De bittere woorden die in 1922 gevallen waren naar aanleiding van de sluiting van Sélection hoorden ongetwijfeld bij de strategie van De Ridder. Wie de tekst aangehaald in de vorige aflevering van de Mededelingen aandachtig leest, zal merken dat hij het heeft over de sluiting van de zaak “aan de Koloniënstraat” (een overbodige vermelding, ogenschijnlijk, tenzij er misschien aldus een bedekte toespeling wordt gemaakt op de mogelijkheid een andere zaak te openen, een knipoogje naar de ingewijden?). Voeg daar de kernachtige slotzin aan toe: “Wij hebben ons laatste woord nog niet gesproken”, en dan is het wel duidelijk dat hij iets in petto hield. Hij was immers niet voor één gat te vangen.
Een twintigtal jaar later zou hij trouwens schrijven met de nodige afstand:” Toen we (…) de deur sloten, was ons doel nochtans bereikt (…) we [hadden] het pleit gewonnen, de kunstenaars van onze groep bekend gemaakt, voor onze beweging eerbied afgedwongen. Ontdaan van de financieele zorgen, welke gedurende deze twee jaren van een slechts in schijn winstbejag nastrevende uitbating op ons hadden gewogen (…) werd het ons mogelijk voortaan gansch onze aandacht aan een zuiver artistieke, vanzelfsprekend onbaatzuchtige propaganda te wijden. Van eenvoudig bulletin van een kunsthandel, groeide ‘Sélection’ tot een belangrijk kunsttijdschrift (…) Met onvermoeiden ijver werd de strijd voor de expressionistische kunst daarin voortgezet.”[1]
Ook hier volstaat het te lezen wat er staat – en dat is moeilijker dan op het eerste gezicht lijkt.
Wat zegt hij precies in 1946? Als we de tekst ontdoen van zijn retorische franjes lezen we wat volgt: 1°, toen we de deur sloten was ons doel bereikt; we hadden het pleit gewonnen; de kunstenaars van onze groep bekend gemaakt; 2°, de uitbating van Sélection streefde slechts in schijn naar winstbejag; 3°, nu dat er geen financiële zorgen meer wogen kon de aandacht geheel gewijd worden aan propaganda; het huisorgaan van de galerij groeide uit tot een invloedrijk tijdschrift met internationale faam.
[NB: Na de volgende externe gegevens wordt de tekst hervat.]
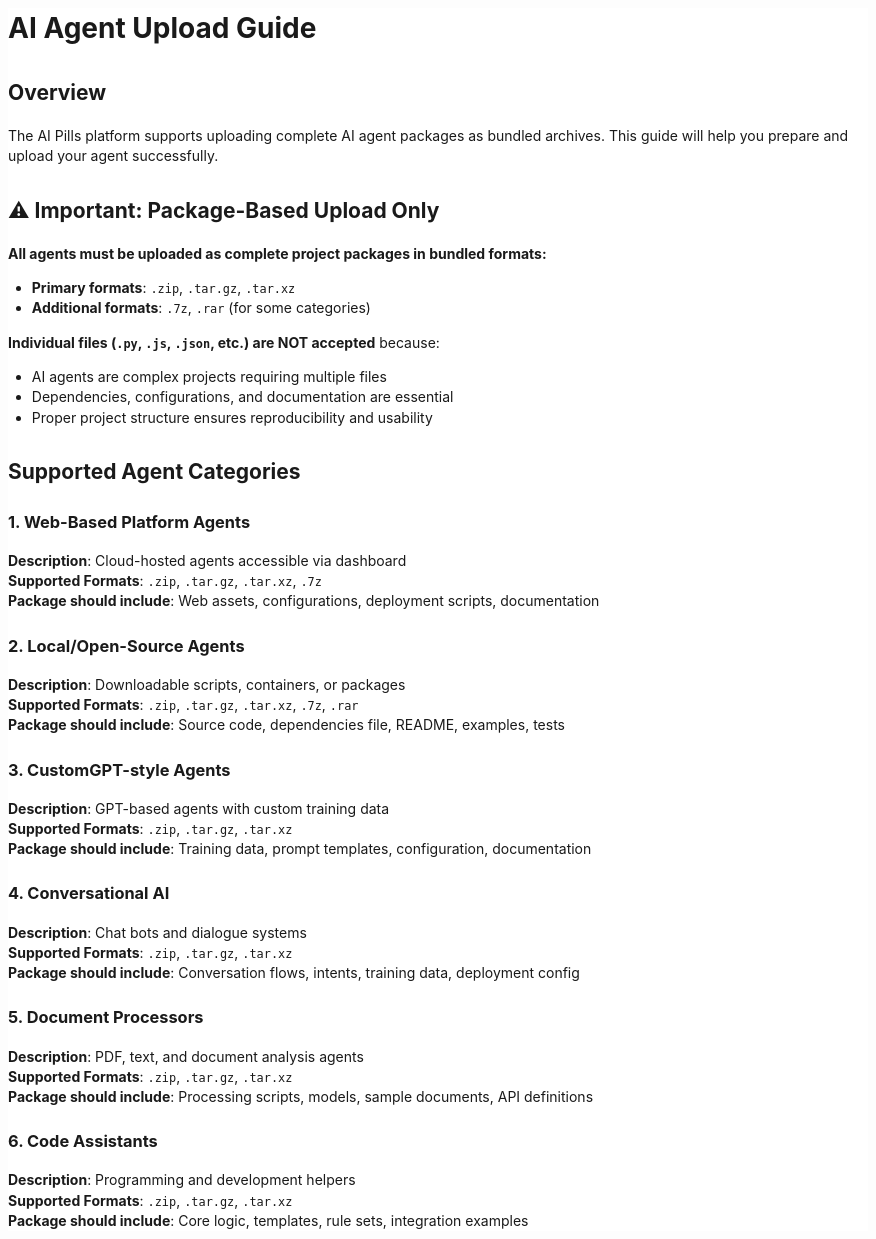 # AI Agent Upload Guide

## Overview
The AI Pills platform supports uploading complete AI agent packages as bundled archives. This guide will help you prepare and upload your agent successfully.

## ⚠️ Important: Package-Based Upload Only

**All agents must be uploaded as complete project packages in bundled formats:**
- **Primary formats**: `.zip`, `.tar.gz`, `.tar.xz`
- **Additional formats**: `.7z`, `.rar` (for some categories)

**Individual files (`.py`, `.js`, `.json`, etc.) are NOT accepted** because:
- AI agents are complex projects requiring multiple files
- Dependencies, configurations, and documentation are essential
- Proper project structure ensures reproducibility and usability

## Supported Agent Categories

### 1. Web-Based Platform Agents
**Description**: Cloud-hosted agents accessible via dashboard  
**Supported Formats**: `.zip`, `.tar.gz`, `.tar.xz`, `.7z`  
**Package should include**: Web assets, configurations, deployment scripts, documentation

### 2. Local/Open-Source Agents  
**Description**: Downloadable scripts, containers, or packages  
**Supported Formats**: `.zip`, `.tar.gz`, `.tar.xz`, `.7z`, `.rar`  
**Package should include**: Source code, dependencies file, README, examples, tests

### 3. CustomGPT-style Agents
**Description**: GPT-based agents with custom training data  
**Supported Formats**: `.zip`, `.tar.gz`, `.tar.xz`  
**Package should include**: Training data, prompt templates, configuration, documentation

### 4. Conversational AI
**Description**: Chat bots and dialogue systems  
**Supported Formats**: `.zip`, `.tar.gz`, `.tar.xz`  
**Package should include**: Conversation flows, intents, training data, deployment config

### 5. Document Processors
**Description**: PDF, text, and document analysis agents  
**Supported Formats**: `.zip`, `.tar.gz`, `.tar.xz`  
**Package should include**: Processing scripts, models, sample documents, API definitions

### 6. Code Assistants
**Description**: Programming and development helpers  
**Supported Formats**: `.zip`, `.tar.gz`, `.tar.xz`  
**Package should include**: Core logic, templates, rule sets, integration examples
Inderdaad: 1° was het doel bereikt: de kunstenaars “van onze groep” waren bekend, nl. Gust. De Smet en Frits van den Berghe met wie Dédé en Pégé een contract hadden (Picasso, Braque, Gris, Léger en co hadden echt niet Sélection nodig om bekend te geraken), zo ook Permeke die betrokken was bij de leiding van de zaak; 2° inderdaad, de uitbating streefde geen winst na: als de rekeningen maar in evenwicht waren; ondertussen hadden Dédé en Pégé een pak werken verworven van de kunstenaars die ze gepromoot hadden op kosten van de vennootschap, die nota bene niet failliet ging, maar gewoon haar activiteit staakte; 3° nu de buit binnen is, kunnen we hem valoriseren (in waarde doen stijgen) via een toonaangevend tijdschrift.
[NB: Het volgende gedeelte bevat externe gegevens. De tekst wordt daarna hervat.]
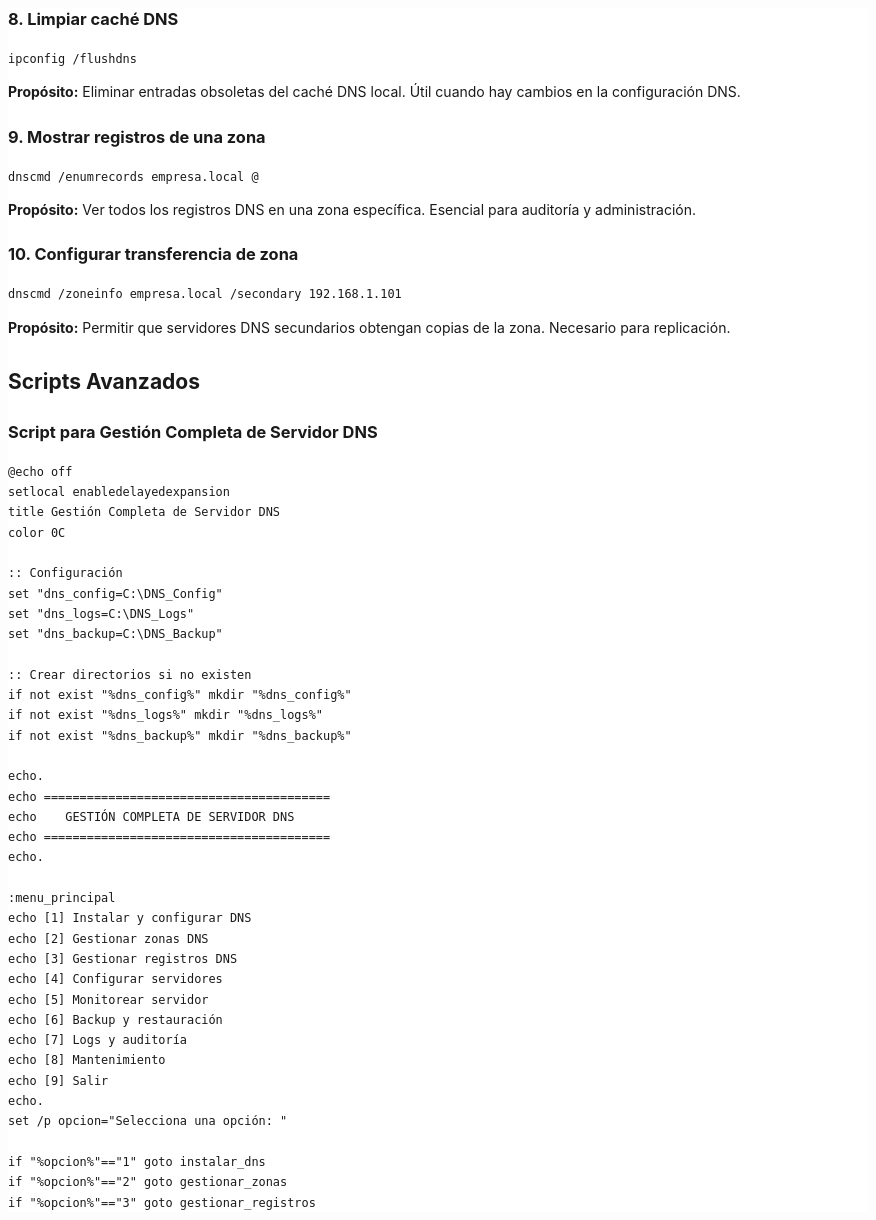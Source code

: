 ### 8. **Limpiar caché DNS**
```batch
ipconfig /flushdns
```
**Propósito:** Eliminar entradas obsoletas del caché DNS local. Útil cuando hay cambios en la configuración DNS.

### 9. **Mostrar registros de una zona**
```batch
dnscmd /enumrecords empresa.local @
```
**Propósito:** Ver todos los registros DNS en una zona específica. Esencial para auditoría y administración.

### 10. **Configurar transferencia de zona**
```batch
dnscmd /zoneinfo empresa.local /secondary 192.168.1.101
```
**Propósito:** Permitir que servidores DNS secundarios obtengan copias de la zona. Necesario para replicación.

## Scripts Avanzados

### Script para Gestión Completa de Servidor DNS

```batch
@echo off
setlocal enabledelayedexpansion
title Gestión Completa de Servidor DNS
color 0C

:: Configuración
set "dns_config=C:\DNS_Config"
set "dns_logs=C:\DNS_Logs"
set "dns_backup=C:\DNS_Backup"

:: Crear directorios si no existen
if not exist "%dns_config%" mkdir "%dns_config%"
if not exist "%dns_logs%" mkdir "%dns_logs%"
if not exist "%dns_backup%" mkdir "%dns_backup%"

echo.
echo ========================================
echo    GESTIÓN COMPLETA DE SERVIDOR DNS
echo ========================================
echo.

:menu_principal
echo [1] Instalar y configurar DNS
echo [2] Gestionar zonas DNS
echo [3] Gestionar registros DNS
echo [4] Configurar servidores
echo [5] Monitorear servidor
echo [6] Backup y restauración
echo [7] Logs y auditoría
echo [8] Mantenimiento
echo [9] Salir
echo.
set /p opcion="Selecciona una opción: "

if "%opcion%"=="1" goto instalar_dns
if "%opcion%"=="2" goto gestionar_zonas
if "%opcion%"=="3" goto gestionar_registros
```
Zo paarde De Ridder het nuttige aan het aangename, het idealisme aan de realiteitszin. Dat was immers een ander aspect van zijn veelzijdige persoonlijkheid. In 1920, het jaar van oprichting van Het Roode Zeil en van Sélection, werd De Ridder benoemd tot docent aan de Rijkshandelshogeschool te Antwerpen. Een jaar later wordt hij als docent aangesteld aan de Koloniale Hogeschool (later: Universiteit), eveneens te Antwerpen. Na de sluiting van Sélection in de zomer van 1922 werd hij benoemd tot gewoon hoogleraar aan de Faculteit van de Rechten van de Rijksuniversiteit Gent, met als leeropdracht statistiek en financiële wetenschappen.
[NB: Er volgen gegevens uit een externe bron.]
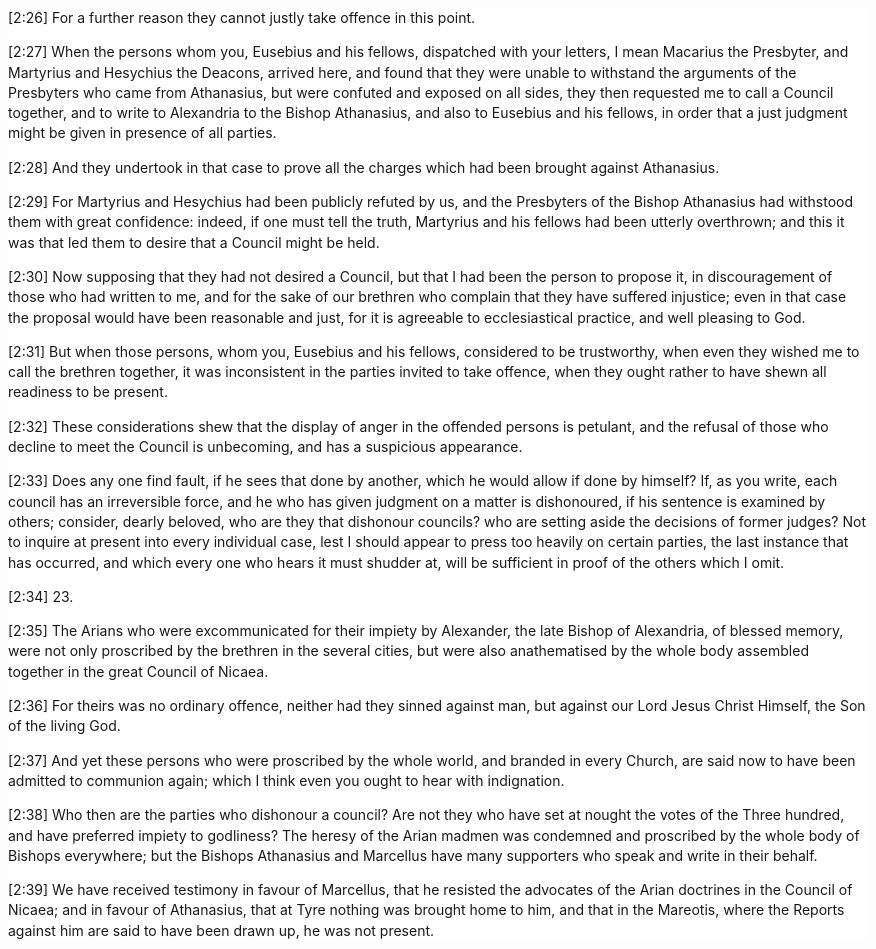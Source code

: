 [2:26] For a further reason they cannot justly take offence in this point.

[2:27] When the persons whom you, Eusebius and his fellows, dispatched with your letters, I mean Macarius the Presbyter, and Martyrius and Hesychius the Deacons, arrived here, and found that they were unable to withstand the arguments of the Presbyters who came from Athanasius, but were confuted and exposed on all sides, they then requested me to call a Council together, and to write to Alexandria to the Bishop Athanasius, and also to Eusebius and his fellows, in order that a just judgment might be given in presence of all parties.

[2:28] And they undertook in that case to prove all the charges which had been brought against Athanasius.

[2:29] For Martyrius and Hesychius had been publicly refuted by us, and the Presbyters of the Bishop Athanasius had withstood them with great confidence: indeed, if one must tell the truth, Martyrius and his fellows had been utterly overthrown; and this it was that led them to desire that a Council might be held.

[2:30] Now supposing that they had not desired a Council, but that I had been the person to propose it, in discouragement of those who had written to me, and for the sake of our brethren who complain that they have suffered injustice; even in that case the proposal would have been reasonable and just, for it is agreeable to ecclesiastical practice, and well pleasing to God.

[2:31] But when those persons, whom you, Eusebius and his fellows, considered to be trustworthy, when even they wished me to call the brethren together, it was inconsistent in the parties invited to take offence, when they ought rather to have shewn all readiness to be present.

[2:32] These considerations shew that the display of anger in the offended persons is petulant, and the refusal of those who decline to meet the Council is unbecoming, and has a suspicious appearance.

[2:33] Does any one find fault, if he sees that done by another, which he would allow if done by himself? If, as you write, each council has an irreversible force, and he who has given judgment on a matter is dishonoured, if his sentence is examined by others; consider, dearly beloved, who are they that dishonour councils? who are setting aside the decisions of former judges? Not to inquire at present into every individual case, lest I should appear to press too heavily on certain parties, the last instance that has occurred, and which every one who hears it must shudder at, will be sufficient in proof of the others which I omit.

[2:34] 23.

[2:35] The Arians who were excommunicated for their impiety by Alexander, the late Bishop of Alexandria, of blessed memory, were not only proscribed by the brethren in the several cities, but were also anathematised by the whole body assembled together in the great Council of Nicaea.

[2:36] For theirs was no ordinary offence, neither had they sinned against man, but against our Lord Jesus Christ Himself, the Son of the living God.

[2:37] And yet these persons who were proscribed by the whole world, and branded in every Church, are said now to have been admitted to communion again; which I think even you ought to hear with indignation.

[2:38] Who then are the parties who dishonour a council? Are not they who have set at nought the votes of the Three hundred, and have preferred impiety to godliness? The heresy of the Arian madmen was condemned and proscribed by the whole body of Bishops everywhere; but the Bishops Athanasius and Marcellus have many supporters who speak and write in their behalf.

[2:39] We have received testimony in favour of Marcellus, that he resisted the advocates of the Arian doctrines in the Council of Nicaea; and in favour of Athanasius, that at Tyre nothing was brought home to him, and that in the Mareotis, where the Reports against him are said to have been drawn up, he was not present.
Eind van dat jaar werd de Société Coopérative Éditions Sélection opgericht, met als hoofddoelstelling de uitgave van het gelijknamige tijdschrift, dat internationale faam zou verwerven[2]. De Ridder en Van Hecke nemen de directie waar, het redactiesecretariaat wordt toevertrouwd aan Georges Marlier, een oudgediende van het tijdschrift Ça ira van Paul Neuhuys en vriend van Paul van Ostaijen. Overige aandeelhouders waren onder meer: Gust de Smet, Frits van den Berghe, Eduard Mesens, Scauflaire, Jules de Praetere, Léon Doesberg en de modeontwerpster met internationale faam Norine de Schrijver, gezellin (en later echtgenote) van Van Hecke.
De Ridder en Van Hecke geraakten dan betrokken bij de internationale toonaangevende kunsthandel Le Centaure (1921-1926 gekend als “le petit Centaure”, van 1926 af als “le grand Centaure, gevestigd aan de Louizalaan te Brussel).
In de herinnering van velen bleef Le Centaure spoken als een zoveelste verwezenlijking van de nijverige Van Hecke. Dat kwam door zijn flamboyante persoonlijkheid, die een onvergetelijke stempel drukte op al wat hij ondernam. Het is nu onmogelijk in te gaan op de geschiedenis van die toonaangevende galerij.[3] Het volstaat te onderstrepen dat ze niet alleen de definitieve doorbraak van het Vlaams expressionisme bewerkstelligde maar ook individuele tentoonstellingen bracht van onder meer Hans Arp, Marc Chagall, Giorgio de Chirico, Raoul Dufy, Max Ernst, Fautrier, Foujita, Gromaire, Kandinsky, Paul Klee, André Lhote, Jean Lurçat, Marcoussis, Joan Miró en Zadkine. De immense permanente collectie telde bovendien werken van Derain, Léger, Modigliani, Picasso en Rouault.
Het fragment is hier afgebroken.